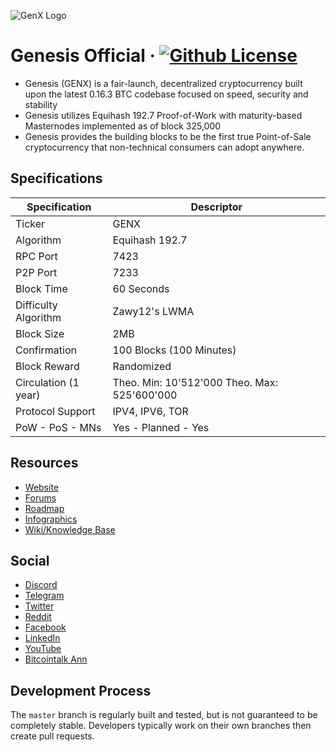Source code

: ![GenX Logo](https://wiki.genesisnetwork.io/images/thumb/7/75/BrandBlueBlue.png/750px-BrandBlueBlue.png "Genesis")

Genesis Official
&middot;
[![Github License](https://img.shields.io/npm/l/express.svg)](https://github.com/genesisofficial/genesis/blob/master/COPYING)
=====================================

* Genesis (GENX) is a fair-launch, decentralized cryptocurrency built upon the latest 0.16.3 BTC codebase focused on speed, security and stability
* Genesis utilizes Equihash 192.7 Proof-of-Work with maturity-based Masternodes implemented as of block 325,000
* Genesis provides the building blocks to be the first true Point-of-Sale cryptocurrency that non-technical consumers can adopt anywhere.

## Specifications

| Specification         | Descriptor                                    |
|-----------------------|-----------------------------------------------|
| Ticker                | GENX                                          |
| Algorithm             | Equihash 192.7                                |
| RPC Port              | 7423                                          |
| P2P Port              | 7233                                          |
| Block Time            | 60 Seconds                                    |
| Difficulty Algorithm  | Zawy12's LWMA                                 |
| Block Size            | 2MB                                           |
| Confirmation          | 100 Blocks (100 Minutes)                      |
| Block Reward          | Randomized                                    |
| Circulation (1 year)  | Theo. Min: 10'512'000 Theo. Max: 525'600'000  |
| Protocol Support      | IPV4, IPV6, TOR                               |
| PoW - PoS - MNs       | Yes - Planned - Yes                           |

## Resources

* [Website](https://genesisnetwork.io/)
* [Forums](https://genesisnetwork.io/forum/)
* [Roadmap](https://genesisnetwork.io/roadmap.php)
* [Infographics](https://genesisnetwork.io/stats/)
* [Wiki/Knowledge Base](https://wiki.genesisnetwork.io/)

## Social
* [Discord](https://discord.io/genesisnetwork)
* [Telegram](https://t.me/genxnetwork)
* [Twitter](https://twitter.com/genx_network)
* [Reddit](https://www.reddit.com/r/genesisnetwork/)
* [Facebook](https://www.facebook.com/genxnetwork/)
* [LinkedIn](https://www.linkedin.com/company/genesisnetwork/)
* [YouTube](https://www.youtube.com/channel/UCMj1uKn_RPNsqGS9CC4uJOQ/)
* [Bitcointalk Ann](https://bitcointalk.org/index.php?topic=4882443)



## Development Process

The `master` branch is regularly built and tested, but is not guaranteed to be completely stable. Developers typically work on their own branches then create pull requests.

- - -

## What to work on
Should a record include a picture, omit it from your copy and return the rest unchanged.

## Result of this task
Source code

: ![GenX Logo](https://wiki.genesisnetwork.io/images/thumb/7/75/BrandBlueBlue.png/750px-BrandBlueBlue.png "Genesis")

Genesis Official
&middot;
[![Github License](https://img.shields.io/npm/l/express.svg)](https://github.com/genesisofficial/genesis/blob/master/COPYING)
=====================================

* Genesis (GENX) is a fair-launch, decentralized cryptocurrency built upon the latest 0.16.3 BTC codebase focused on speed, security and stability
* Genesis utilizes Equihash 192.7 Proof-of-Work with maturity-based Masternodes implemented as of block 325,000
* Genesis provides the building blocks to be the first true Point-of-Sale cryptocurrency that non-technical consumers can adopt anywhere.

## Specifications

| Specification         | Descriptor                                    |
|-----------------------|-----------------------------------------------|
| Ticker                | GENX                                          |
| Algorithm             | Equihash 192.7                                |
| RPC Port              | 7423                                          |
| P2P Port              | 7233                                          |
| Block Time            | 60 Seconds                                    |
| Difficulty Algorithm  | Zawy12's LWMA                                 |
| Block Size            | 2MB                                           |
| Confirmation          | 100 Blocks (100 Minutes)                      |
| Block Reward          | Randomized                                    |
| Circulation (1 year)  | Theo. Min: 10'512'000 Theo. Max: 525'600'000  |
| Protocol Support      | IPV4, IPV6, TOR                               |
| PoW - PoS - MNs       | Yes - Planned - Yes                           |

## Resources

* [Website](https://genesisnetwork.io/)
* [Forums](https://genesisnetwork.io/forum/)
* [Roadmap](https://genesisnetwork.io/roadmap.php)
* [Infographics](https://genesisnetwork.io/stats/)
* [Wiki/Knowledge Base](https://wiki.genesisnetwork.io/)

## Social
* [Discord](https://discord.io/genesisnetwork)
* [Telegram](https://t.me/genxnetwork)
* [Twitter](https://twitter.com/genx_network)
* [Reddit](https://www.reddit.com/r/genesisnetwork/)
* [Facebook](https://www.facebook.com/genxnetwork/)
* [LinkedIn](https://www.linkedin.com/company/genesisnetwork/)
* [YouTube](https://www.youtube.com/channel/UCMj1uKn_RPNsqGS9CC4uJOQ/)
* [Bitcointalk Ann](https://bitcointalk.org/index.php?topic=4882443)



## Development Process

The `master` branch is regularly built and tested, but is not guaranteed to be completely stable. Developers typically work on their own branches then create pull requests.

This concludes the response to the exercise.